Work to complete: Take the lines from the beginning of the data below through the line holding "The particle in" and return exactly those.
++++++++
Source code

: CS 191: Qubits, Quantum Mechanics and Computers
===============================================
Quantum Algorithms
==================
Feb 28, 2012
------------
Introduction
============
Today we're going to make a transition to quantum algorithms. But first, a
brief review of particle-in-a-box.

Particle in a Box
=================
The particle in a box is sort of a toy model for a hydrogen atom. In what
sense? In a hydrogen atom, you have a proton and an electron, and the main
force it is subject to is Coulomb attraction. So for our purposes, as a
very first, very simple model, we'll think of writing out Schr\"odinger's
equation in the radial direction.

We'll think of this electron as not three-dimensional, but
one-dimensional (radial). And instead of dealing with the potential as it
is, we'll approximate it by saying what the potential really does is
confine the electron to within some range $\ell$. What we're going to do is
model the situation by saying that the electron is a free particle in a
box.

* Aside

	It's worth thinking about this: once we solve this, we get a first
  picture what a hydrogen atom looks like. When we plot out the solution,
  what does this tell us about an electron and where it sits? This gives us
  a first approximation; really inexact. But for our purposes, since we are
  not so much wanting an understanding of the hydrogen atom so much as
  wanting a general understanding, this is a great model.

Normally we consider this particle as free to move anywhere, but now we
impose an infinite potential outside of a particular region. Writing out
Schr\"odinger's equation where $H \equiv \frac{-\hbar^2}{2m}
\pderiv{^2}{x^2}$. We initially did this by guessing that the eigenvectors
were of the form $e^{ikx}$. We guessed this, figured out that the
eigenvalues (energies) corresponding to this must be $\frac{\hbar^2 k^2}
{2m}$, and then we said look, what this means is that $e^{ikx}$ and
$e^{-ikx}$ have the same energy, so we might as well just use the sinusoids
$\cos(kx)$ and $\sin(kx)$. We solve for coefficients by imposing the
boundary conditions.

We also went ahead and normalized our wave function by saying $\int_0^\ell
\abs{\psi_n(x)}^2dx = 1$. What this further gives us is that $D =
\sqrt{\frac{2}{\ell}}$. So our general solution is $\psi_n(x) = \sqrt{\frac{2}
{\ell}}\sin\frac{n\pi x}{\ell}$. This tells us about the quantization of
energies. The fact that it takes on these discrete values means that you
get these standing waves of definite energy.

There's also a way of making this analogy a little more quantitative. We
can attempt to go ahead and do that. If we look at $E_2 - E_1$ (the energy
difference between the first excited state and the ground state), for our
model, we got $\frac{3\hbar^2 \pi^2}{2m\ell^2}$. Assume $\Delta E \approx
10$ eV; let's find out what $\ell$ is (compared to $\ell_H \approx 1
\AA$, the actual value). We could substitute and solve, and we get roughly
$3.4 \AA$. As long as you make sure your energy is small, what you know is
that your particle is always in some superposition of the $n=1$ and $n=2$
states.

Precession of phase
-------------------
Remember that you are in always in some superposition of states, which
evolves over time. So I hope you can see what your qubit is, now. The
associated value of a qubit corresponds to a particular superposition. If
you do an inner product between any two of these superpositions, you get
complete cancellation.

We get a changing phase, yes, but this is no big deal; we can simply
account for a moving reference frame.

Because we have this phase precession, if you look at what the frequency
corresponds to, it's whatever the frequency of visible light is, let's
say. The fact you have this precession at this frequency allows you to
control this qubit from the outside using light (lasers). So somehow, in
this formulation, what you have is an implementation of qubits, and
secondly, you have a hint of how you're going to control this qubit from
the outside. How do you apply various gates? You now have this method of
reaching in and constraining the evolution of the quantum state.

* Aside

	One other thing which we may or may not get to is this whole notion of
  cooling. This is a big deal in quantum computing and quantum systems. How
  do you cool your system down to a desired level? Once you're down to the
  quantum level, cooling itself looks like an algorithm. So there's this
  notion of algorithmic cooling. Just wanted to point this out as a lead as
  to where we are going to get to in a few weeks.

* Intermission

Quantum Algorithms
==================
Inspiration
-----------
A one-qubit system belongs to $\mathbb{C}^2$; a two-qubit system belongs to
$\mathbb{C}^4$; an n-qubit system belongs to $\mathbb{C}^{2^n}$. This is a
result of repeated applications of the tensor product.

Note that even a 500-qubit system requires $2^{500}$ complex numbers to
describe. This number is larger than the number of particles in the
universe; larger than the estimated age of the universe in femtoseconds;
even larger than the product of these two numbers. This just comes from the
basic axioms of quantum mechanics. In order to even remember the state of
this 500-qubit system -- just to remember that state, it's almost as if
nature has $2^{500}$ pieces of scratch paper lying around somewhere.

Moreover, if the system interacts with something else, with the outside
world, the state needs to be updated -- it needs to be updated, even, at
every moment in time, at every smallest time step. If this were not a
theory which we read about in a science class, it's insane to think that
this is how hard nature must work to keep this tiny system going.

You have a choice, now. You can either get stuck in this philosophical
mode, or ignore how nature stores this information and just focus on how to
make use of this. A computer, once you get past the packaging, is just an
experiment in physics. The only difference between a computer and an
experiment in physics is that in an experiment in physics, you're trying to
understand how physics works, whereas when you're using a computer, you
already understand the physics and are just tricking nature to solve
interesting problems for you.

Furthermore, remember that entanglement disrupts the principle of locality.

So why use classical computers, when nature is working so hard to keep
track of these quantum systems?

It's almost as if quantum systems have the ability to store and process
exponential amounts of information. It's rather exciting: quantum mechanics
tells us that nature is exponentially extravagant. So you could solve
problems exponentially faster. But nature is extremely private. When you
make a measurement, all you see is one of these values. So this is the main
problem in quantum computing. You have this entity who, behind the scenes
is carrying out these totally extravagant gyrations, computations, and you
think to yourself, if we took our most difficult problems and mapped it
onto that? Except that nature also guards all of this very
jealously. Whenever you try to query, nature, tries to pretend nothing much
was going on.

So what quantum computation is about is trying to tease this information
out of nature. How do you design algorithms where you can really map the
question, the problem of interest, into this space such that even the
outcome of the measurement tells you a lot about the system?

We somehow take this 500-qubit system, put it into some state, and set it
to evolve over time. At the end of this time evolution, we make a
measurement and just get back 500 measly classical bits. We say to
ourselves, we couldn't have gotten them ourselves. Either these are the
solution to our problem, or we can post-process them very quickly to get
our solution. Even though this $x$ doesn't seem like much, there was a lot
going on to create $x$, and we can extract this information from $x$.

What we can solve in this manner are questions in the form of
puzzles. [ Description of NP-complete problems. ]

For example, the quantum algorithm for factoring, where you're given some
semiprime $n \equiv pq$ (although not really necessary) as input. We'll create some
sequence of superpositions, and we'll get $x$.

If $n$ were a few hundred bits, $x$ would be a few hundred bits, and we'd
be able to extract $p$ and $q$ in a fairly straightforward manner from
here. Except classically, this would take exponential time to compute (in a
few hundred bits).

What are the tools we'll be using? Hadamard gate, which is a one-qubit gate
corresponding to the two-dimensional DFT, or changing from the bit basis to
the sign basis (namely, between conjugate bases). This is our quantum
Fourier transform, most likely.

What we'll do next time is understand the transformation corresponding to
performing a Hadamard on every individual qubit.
++++++++
Task solution:
Source code

: CS 191: Qubits, Quantum Mechanics and Computers
===============================================
Quantum Algorithms
==================
Feb 28, 2012
------------
Introduction
============
Today we're going to make a transition to quantum algorithms. But first, a
brief review of particle-in-a-box.

Particle in a Box
=================
The particle in a box is sort of a toy model for a hydrogen atom. In what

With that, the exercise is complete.